After reading the text, ask students to identify the point of view that the story is told from. Students should identify that an omniscient narrator is telling the story. Hint that because the story is told in third person it suggests that it is not a character in the story. Then ask which character’s actions, emotions and thoughts the narrator focuses on (Arabella).

As a class, list the other characters in the story: the Grandmother, the Mother, the murder of crows and the village people. Discuss how the story could also be told from the point of view of any of these characters. Ask:

If the story was told from the Mother’s point of view, would it change our opinion of her?
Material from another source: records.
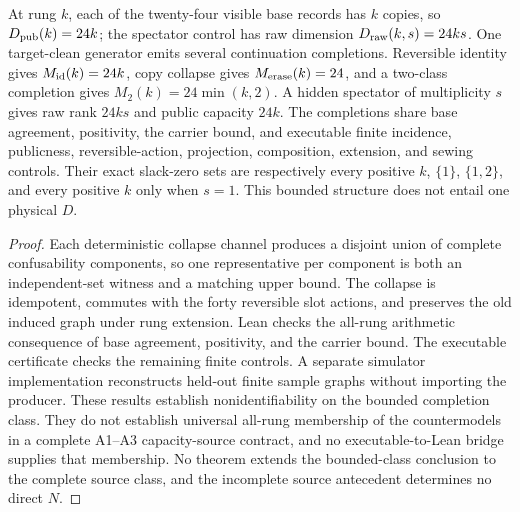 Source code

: \begin{theorem}
\label{thm:capacity-protocol-nonidentifiability}
At rung \(k\), each of the twenty-four visible base records has \(k\) copies,
so \(D_{\rm pub}(k)=24k\); the spectator control has raw dimension
\(D_{\rm raw}(k,s)=24ks\). One target-clean generator emits several
continuation completions. Reversible identity gives
\(M_{\rm id}(k)=24k\), copy collapse gives \(M_{\rm erase}(k)=24\), and a
two-class completion gives \(M_2(k)=24\min(k,2)\). A hidden spectator of
multiplicity \(s\) gives raw rank \(24ks\) and public capacity \(24k\). The
completions share base agreement, positivity, the carrier bound, and
executable finite incidence, publicness, reversible-action, projection,
composition, extension, and sewing controls. Their exact slack-zero sets
are respectively every positive \(k\), \(\{1\}\), \(\{1,2\}\), and every
positive \(k\) only when \(s=1\). This bounded structure does not entail one
physical \(D\).
\end{theorem}

\begin{proof}
Each deterministic collapse channel produces a disjoint union of complete
confusability components, so one representative per component is both an
independent-set witness and a matching upper bound. The collapse is
idempotent, commutes with the forty reversible slot actions, and preserves the
old induced graph under rung extension. Lean checks the all-rung arithmetic
consequence of base agreement, positivity, and the carrier bound. The
executable certificate checks the remaining finite controls. A separate
simulator implementation reconstructs held-out finite sample graphs without
importing the producer. These results establish nonidentifiability on the
bounded completion class. They do not establish
universal all-rung membership of the countermodels in a complete A1--A3
capacity-source contract, and no executable-to-Lean bridge supplies that
membership. No theorem extends the bounded-class conclusion to the complete
source class, and the incomplete source antecedent determines no direct \(N\).
\end{proof}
Acknowledge answers that mention: we might be more sympathetic to her concerns about food, we might see the crows as more of a threat to the crops, we might see how much she cares about Arabella.

Then, explain to students that they are going to rewrite a section of the text from the point of view of a crow through the following steps:

Provide students with a six cell storyboard. Tell students to imagine that they are seeing the world through a crow’s eyes. How would they illustrate the following events in the story?

The murder of crows descends upon the village during the autumn.

They receive crumbs from a young girl and respond with their creaky, croaking voices. They then are yelled at by her mother.

A few years later, the mother snatches bread from the daughter and threatens to stone the crows.

The little girl provides crumbs to the crows in the moonlight and the birds bring gifts to her as thanks.

The villagers standing in the fields on the first day of the harvest ready to attack the crows.

The little girl starts to be pelted with stones, so the birds pick her up and fly her to safety.

After students have illustrated the story through the eyes of a crow, instruct them to choose their favourite event. Explain that they will rewrite this event in first person, through the crow’s perspective. Ask them to reread the relevant passage before they write their interpretation.